The International Archives of the Photogrammetry, Remote Sensing and Spatial Information Sciences
Publications Copernicus
Articles | Volume XL-4/W3
13 Nov 2013
 | 13 Nov 2013

Using Web Crawler Technology for Text Analysis of Geo-Events: A Case Study of the Huangyan Island Incident

H. Hu and Y. J. Ge

Keywords: Web crawler technology; text information; sentiment analysis; Huangyan Island incident

Abstract. With the social networking and network socialisation have brought more text information and social relationships into our daily lives, the question of whether big data can be fully used to study the phenomenon and discipline of natural sciences has prompted many specialists and scholars to innovate their research.

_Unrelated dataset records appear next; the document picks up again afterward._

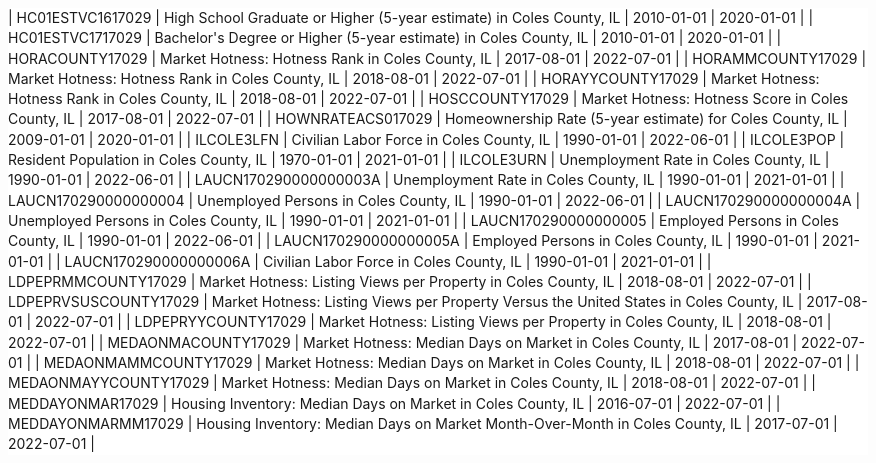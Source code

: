 | HC01ESTVC1617029          | High School Graduate or Higher (5-year estimate) in Coles County, IL                                                                                                      | 2010-01-01          | 2020-01-01        |
| HC01ESTVC1717029          | Bachelor's Degree or Higher (5-year estimate) in Coles County, IL                                                                                                         | 2010-01-01          | 2020-01-01        |
| HORACOUNTY17029           | Market Hotness: Hotness Rank in Coles County, IL                                                                                                                          | 2017-08-01          | 2022-07-01        |
| HORAMMCOUNTY17029         | Market Hotness: Hotness Rank in Coles County, IL                                                                                                                          | 2018-08-01          | 2022-07-01        |
| HORAYYCOUNTY17029         | Market Hotness: Hotness Rank in Coles County, IL                                                                                                                          | 2018-08-01          | 2022-07-01        |
| HOSCCOUNTY17029           | Market Hotness: Hotness Score in Coles County, IL                                                                                                                         | 2017-08-01          | 2022-07-01        |
| HOWNRATEACS017029         | Homeownership Rate (5-year estimate) for Coles County, IL                                                                                                                 | 2009-01-01          | 2020-01-01        |
| ILCOLE3LFN                | Civilian Labor Force in Coles County, IL                                                                                                                                  | 1990-01-01          | 2022-06-01        |
| ILCOLE3POP                | Resident Population in Coles County, IL                                                                                                                                   | 1970-01-01          | 2021-01-01        |
| ILCOLE3URN                | Unemployment Rate in Coles County, IL                                                                                                                                     | 1990-01-01          | 2022-06-01        |
| LAUCN170290000000003A     | Unemployment Rate in Coles County, IL                                                                                                                                     | 1990-01-01          | 2021-01-01        |
| LAUCN170290000000004      | Unemployed Persons in Coles County, IL                                                                                                                                    | 1990-01-01          | 2022-06-01        |
| LAUCN170290000000004A     | Unemployed Persons in Coles County, IL                                                                                                                                    | 1990-01-01          | 2021-01-01        |
| LAUCN170290000000005      | Employed Persons in Coles County, IL                                                                                                                                      | 1990-01-01          | 2022-06-01        |
| LAUCN170290000000005A     | Employed Persons in Coles County, IL                                                                                                                                      | 1990-01-01          | 2021-01-01        |
| LAUCN170290000000006A     | Civilian Labor Force in Coles County, IL                                                                                                                                  | 1990-01-01          | 2021-01-01        |
| LDPEPRMMCOUNTY17029       | Market Hotness: Listing Views per Property in Coles County, IL                                                                                                            | 2018-08-01          | 2022-07-01        |
| LDPEPRVSUSCOUNTY17029     | Market Hotness: Listing Views per Property Versus the United States in Coles County, IL                                                                                   | 2017-08-01          | 2022-07-01        |
| LDPEPRYYCOUNTY17029       | Market Hotness: Listing Views per Property in Coles County, IL                                                                                                            | 2018-08-01          | 2022-07-01        |
| MEDAONMACOUNTY17029       | Market Hotness: Median Days on Market in Coles County, IL                                                                                                                 | 2017-08-01          | 2022-07-01        |
| MEDAONMAMMCOUNTY17029     | Market Hotness: Median Days on Market in Coles County, IL                                                                                                                 | 2018-08-01          | 2022-07-01        |
| MEDAONMAYYCOUNTY17029     | Market Hotness: Median Days on Market in Coles County, IL                                                                                                                 | 2018-08-01          | 2022-07-01        |
| MEDDAYONMAR17029          | Housing Inventory: Median Days on Market in Coles County, IL                                                                                                              | 2016-07-01          | 2022-07-01        |
| MEDDAYONMARMM17029        | Housing Inventory: Median Days on Market Month-Over-Month in Coles County, IL                                                                                             | 2017-07-01          | 2022-07-01        |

Though politics were integrally involved in the hyperlinked word issues since 1990s, automatic assembly of different geospatial web and distributed geospatial information systems utilizing service chaining have explored and built recently, the information collection and data visualisation of geo-events have always faced the bottleneck of traditional manual analysis because of the sensibility, complexity, relativity, timeliness and unexpected characteristics of political events. Based on the framework of Heritrix and the analysis of web-based text, word frequency, sentiment tendency and dissemination path of the Huangyan Island incident is studied here by combining web crawler technology and the text analysis method. The results indicate that tag cloud, frequency map, attitudes pie, individual mention ratios and dissemination flow graph based on the data collection and processing not only highlight the subject and theme vocabularies of related topics but also certain issues and problems behind it. Being able to express the time-space relationship of text information and to disseminate the information regarding geo-events, the text analysis of network information based on focused web crawler technology can be a tool for understanding the formation and diffusion of web-based public opinions in political events.